In Afrikaans, they are called “appelliefies”, and the direct translation is “little apple loves”.
Cape Gooseberries are endemic and we haven’t planted any in our garden. They just grow, and are one of the many gifts we receive from our garden.
As a small child, not long after we moved from East London, we would travel from Grahamstown to visit farmer friends for the Gonubie Agricultural Show. And, along with my memories of Dad judging the flower arrangements, my always bidding for the largest egg at the end of the show, watching the gymkhana, and the convoy of cars, draped with beautiful women (or so they seemed to me) over their bonnets, I remember Auntie Molly’s gooseberry jam.
These were the memories I associated with gooseberries, until more recently. I was reminded, by a school friend, that my mother used to make a gooseberry fridge tart, and only when Karen recounted her story, did I realise why I had forgotten: it was really sour and I didn’t like it. Nor did Karen; and it’s her one abiding memory of my mother and a weekend she spent with our family in Grahamstown!

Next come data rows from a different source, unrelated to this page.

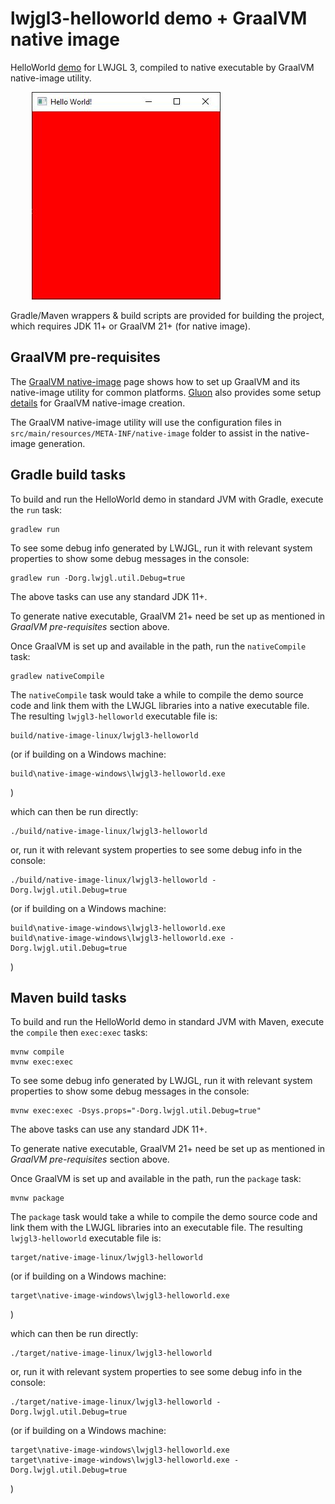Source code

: # lwjgl3-helloworld demo + GraalVM native image

HelloWorld [demo](https://www.lwjgl.org/guide) for LWJGL 3,
compiled to native executable by GraalVM native-image utility.

<pre>
	<img src="HelloWorld.jpg"/>
</pre>

Gradle/Maven wrappers & build scripts are provided for building the project,
which requires JDK 11+ or GraalVM 21+ (for native image).

## GraalVM pre-requisites

The [GraalVM native-image](https://www.graalvm.org/reference-manual/native-image) page
shows how to set up GraalVM and its native-image utility for common platforms.
[Gluon](https://gluonhq.com/) also provides some setup
[details](https://docs.gluonhq.com/#_platforms) for GraalVM native-image creation.

The GraalVM native-image utility will use the configuration files in
`src/main/resources/META-INF/native-image` folder to assist in the native-image generation.

## Gradle build tasks

To build and run the HelloWorld demo in standard JVM with Gradle, execute the `run` task:

	gradlew run

To see some debug info generated by LWJGL, run it with relevant system properties
to show some debug messages in the console:

	gradlew run -Dorg.lwjgl.util.Debug=true

The above tasks can use any standard JDK 11+.

To generate native executable, GraalVM 21+ need be set up as mentioned in
*GraalVM pre-requisites* section above.

Once GraalVM is set up and available in the path, run the `nativeCompile` task:

	gradlew nativeCompile

The `nativeCompile` task would take a while to compile the demo source code and
link them with the LWJGL libraries into a native executable file.
The resulting `lwjgl3-helloworld` executable file is:

	build/native-image-linux/lwjgl3-helloworld

(or if building on a Windows machine:

	build\native-image-windows\lwjgl3-helloworld.exe

)

which can then be run directly:

	./build/native-image-linux/lwjgl3-helloworld

or, run it with relevant system properties to see some debug info in the console:

	./build/native-image-linux/lwjgl3-helloworld -Dorg.lwjgl.util.Debug=true

(or if building on a Windows machine:

	build\native-image-windows\lwjgl3-helloworld.exe
	build\native-image-windows\lwjgl3-helloworld.exe -Dorg.lwjgl.util.Debug=true

)

## Maven build tasks

To build and run the HelloWorld demo in standard JVM with Maven, execute the
`compile` then `exec:exec` tasks:

	mvnw compile
	mvnw exec:exec

To see some debug info generated by LWJGL, run it with relevant system properties
to show some debug messages in the console:

	mvnw exec:exec -Dsys.props="-Dorg.lwjgl.util.Debug=true"

The above tasks can use any standard JDK 11+.

To generate native executable, GraalVM 21+ need be set up as mentioned in
*GraalVM pre-requisites* section above.

Once GraalVM is set up and available in the path, run the `package` task:

	mvnw package

The `package` task would take a while to compile the demo source code and
link them with the LWJGL libraries into an executable file.
The resulting `lwjgl3-helloworld` executable file is:

	target/native-image-linux/lwjgl3-helloworld

(or if building on a Windows machine:

	target\native-image-windows\lwjgl3-helloworld.exe

)

which can then be run directly:

	./target/native-image-linux/lwjgl3-helloworld

or, run it with relevant system properties to see some debug info in the console:

	./target/native-image-linux/lwjgl3-helloworld -Dorg.lwjgl.util.Debug=true

(or if building on a Windows machine:

	target\native-image-windows\lwjgl3-helloworld.exe
	target\native-image-windows\lwjgl3-helloworld.exe -Dorg.lwjgl.util.Debug=true

)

Gooseberries are tart – full of beta carotine and Vitamin C – and they are delicious fresh and in a jam. With our first gooseberries, I added them to salads and we also had them for breakfast, with yoghurt.
As with most things, one can have too much: even with one gooseberry bush, the berries began to come thick and fast, so spurred on by a fellow villager, I thought I’d have a go at jam.
Making jam with berries is different from making marmalade (more of that, soon) because they don’t need much cooking, and in the case of gooseberries, because they are not just full of vitamin C, they’re also full of pectin. This means that it’s easy to over-cook your jam and end up with jars of something that’s rock hard, and definitely not jam. The added challenge of this jam-making session was that I didn’t have –
a) a recipe for Cape Gooseberry jam (Mum’s Good Housekeeping recipe book doesn’t talk about Cape Gooseberries, but it does give the basics of making different types of jams and preserves); and
b) with just one bush, I had a really small quantity of gooseberries to play with.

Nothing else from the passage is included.